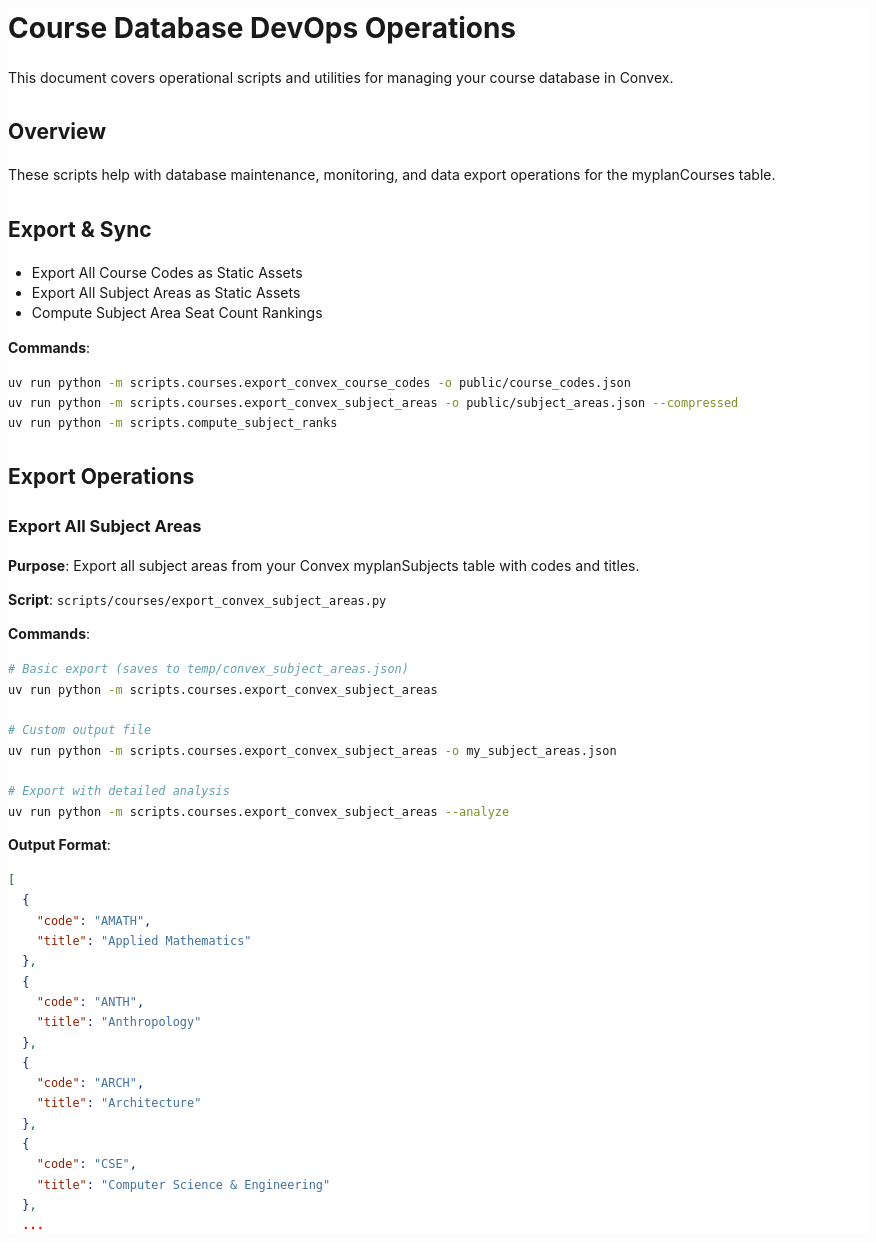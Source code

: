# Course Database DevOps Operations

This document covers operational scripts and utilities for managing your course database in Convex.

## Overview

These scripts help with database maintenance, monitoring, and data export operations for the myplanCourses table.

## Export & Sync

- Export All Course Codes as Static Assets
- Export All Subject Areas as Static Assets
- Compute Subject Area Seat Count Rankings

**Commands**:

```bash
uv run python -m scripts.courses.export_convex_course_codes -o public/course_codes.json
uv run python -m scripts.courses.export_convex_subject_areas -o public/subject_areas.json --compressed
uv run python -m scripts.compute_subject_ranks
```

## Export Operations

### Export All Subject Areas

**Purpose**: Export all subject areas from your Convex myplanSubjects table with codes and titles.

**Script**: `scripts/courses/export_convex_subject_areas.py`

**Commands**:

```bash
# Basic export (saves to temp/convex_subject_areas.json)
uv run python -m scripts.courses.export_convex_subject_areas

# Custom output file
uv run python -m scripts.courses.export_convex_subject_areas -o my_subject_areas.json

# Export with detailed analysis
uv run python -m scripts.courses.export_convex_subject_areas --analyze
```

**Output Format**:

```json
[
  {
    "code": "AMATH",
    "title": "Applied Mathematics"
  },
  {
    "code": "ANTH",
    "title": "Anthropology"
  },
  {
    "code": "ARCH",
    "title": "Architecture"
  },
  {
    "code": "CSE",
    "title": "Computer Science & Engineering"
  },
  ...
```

____________

DIRECTIONS FOR THIS TASK:
Print the entries as they stand, first line through the line holding "### Export All Subject Areas", with every picture removed.

EXERCISE RESPONSE:
Source code

:# Course Database DevOps Operations

This document covers operational scripts and utilities for managing your course database in Convex.

## Overview

These scripts help with database maintenance, monitoring, and data export operations for the myplanCourses table.

## Export & Sync

- Export All Course Codes as Static Assets
- Export All Subject Areas as Static Assets
- Compute Subject Area Seat Count Rankings

**Commands**:

```bash
uv run python -m scripts.courses.export_convex_course_codes -o public/course_codes.json
uv run python -m scripts.courses.export_convex_subject_areas -o public/subject_areas.json --compressed
uv run python -m scripts.compute_subject_ranks
```

## Export Operations

### Export All Subject Areas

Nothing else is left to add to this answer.